Indiscriminate Blogging – What US Based Employers Should Consider

Canadian Workplace Letter

Territory:

Category: Legal Article

Created: Oct 9 2007 - 19:03

Updated: Nov 28 2007 - 12:13

 

Ogilvy Renault's Employment and Labour Law practice is one of Canada's largest management-side practices. We represent a significant number of private and public sector employers and provide a wide variety of advocacy services and strategic advice. This newsletter deals with issues of importance in Canadian labour and workplace law.

In a recent Ontario arbitration award, Chatham-Kent (Municipality) v. National Automobile, Aerospace, Transportation and General Workers Union of Canada (CAW-Canada), Local 127 (Clarke Grievance)1, the termination of a unionized retirement home employee was upheld by an arbitrator for acts of insubordination and breach of confidentiality. The grievor, an eight year employee of a retirement home, had set up an internet blog that could be read by any member of the public with internet access. On her blog, the grievor made disparaging statements about her employer. The grievor also made statements criticizing and expressing her dislike for residents of the home. As noted by Arbitrator Williamson, the blog was "blunt and laced with coarse language." On other parts of the blog the grievor had posted pictures of herself with residents of the retirement home.
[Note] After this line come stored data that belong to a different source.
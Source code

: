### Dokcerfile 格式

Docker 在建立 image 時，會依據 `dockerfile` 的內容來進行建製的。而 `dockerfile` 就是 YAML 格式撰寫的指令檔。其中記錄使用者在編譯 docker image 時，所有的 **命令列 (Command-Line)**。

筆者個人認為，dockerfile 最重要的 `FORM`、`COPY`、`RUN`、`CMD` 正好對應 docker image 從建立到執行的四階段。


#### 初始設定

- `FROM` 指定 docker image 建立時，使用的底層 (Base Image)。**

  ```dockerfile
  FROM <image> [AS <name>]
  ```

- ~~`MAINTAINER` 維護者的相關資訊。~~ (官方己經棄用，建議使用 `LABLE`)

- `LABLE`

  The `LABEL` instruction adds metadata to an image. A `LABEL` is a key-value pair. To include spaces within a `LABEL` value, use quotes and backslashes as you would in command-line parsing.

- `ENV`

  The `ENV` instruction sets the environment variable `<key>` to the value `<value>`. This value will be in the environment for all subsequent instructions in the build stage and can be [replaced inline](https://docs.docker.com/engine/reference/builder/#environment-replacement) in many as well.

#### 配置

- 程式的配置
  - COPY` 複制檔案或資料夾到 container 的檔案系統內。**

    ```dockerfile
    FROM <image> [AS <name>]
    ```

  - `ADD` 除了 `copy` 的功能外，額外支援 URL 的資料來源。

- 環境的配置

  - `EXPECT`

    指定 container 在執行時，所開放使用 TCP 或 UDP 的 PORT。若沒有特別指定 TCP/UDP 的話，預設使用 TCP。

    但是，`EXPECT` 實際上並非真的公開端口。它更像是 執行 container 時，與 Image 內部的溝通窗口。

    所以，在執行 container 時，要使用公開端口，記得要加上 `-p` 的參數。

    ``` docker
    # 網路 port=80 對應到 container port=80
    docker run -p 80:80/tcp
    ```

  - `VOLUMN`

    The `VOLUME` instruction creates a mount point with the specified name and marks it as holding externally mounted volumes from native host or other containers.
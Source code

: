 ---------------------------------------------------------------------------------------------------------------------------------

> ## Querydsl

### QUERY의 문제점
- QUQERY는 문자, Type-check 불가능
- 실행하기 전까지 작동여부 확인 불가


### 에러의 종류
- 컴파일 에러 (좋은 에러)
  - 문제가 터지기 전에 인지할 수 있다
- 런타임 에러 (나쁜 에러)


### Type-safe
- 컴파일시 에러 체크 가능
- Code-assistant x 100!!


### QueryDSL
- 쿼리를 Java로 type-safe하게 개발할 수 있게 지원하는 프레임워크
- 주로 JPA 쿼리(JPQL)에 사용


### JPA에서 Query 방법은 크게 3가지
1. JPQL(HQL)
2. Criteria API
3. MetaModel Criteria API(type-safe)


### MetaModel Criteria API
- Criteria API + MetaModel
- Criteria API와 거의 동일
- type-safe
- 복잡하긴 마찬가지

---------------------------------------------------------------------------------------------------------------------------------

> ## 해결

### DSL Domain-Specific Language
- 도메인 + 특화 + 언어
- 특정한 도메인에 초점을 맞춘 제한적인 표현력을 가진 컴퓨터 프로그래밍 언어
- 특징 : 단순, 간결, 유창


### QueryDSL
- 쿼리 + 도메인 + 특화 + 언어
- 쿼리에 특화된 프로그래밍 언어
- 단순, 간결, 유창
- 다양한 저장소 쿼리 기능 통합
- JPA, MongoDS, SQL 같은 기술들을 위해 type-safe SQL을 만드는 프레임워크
Management became aware of the grievor's blog and the grievor was terminated for breach of confidentiality and insubordination, and the matter was grieved. At arbitration, the union argued that the grievor was not aware that she had made the blog accessible to the public, and that she had intended the blog to be accessible only to her close family and friends. Management argued that the grievor's blog constituted a serious breach of patient confidentiality and insubordination, and provided just cause for termination.

The arbitrator upheld the termination of the grievor, finding that the employer's rules regarding the confidentiality of resident information were reasonable and met the necessary tests for unilaterally imposed rules. The posting of residents' pictures was a clear violation of the confidentiality policy and worthy of discipline. The grievor's contemptuous comments about management were tantamount to insubordination and also provided just cause for discipline. While certain mitigating factors existed, such as the grievor's relatively long service and immediate apology, termination was nevertheless found to be justified, and the grievance was dismissed.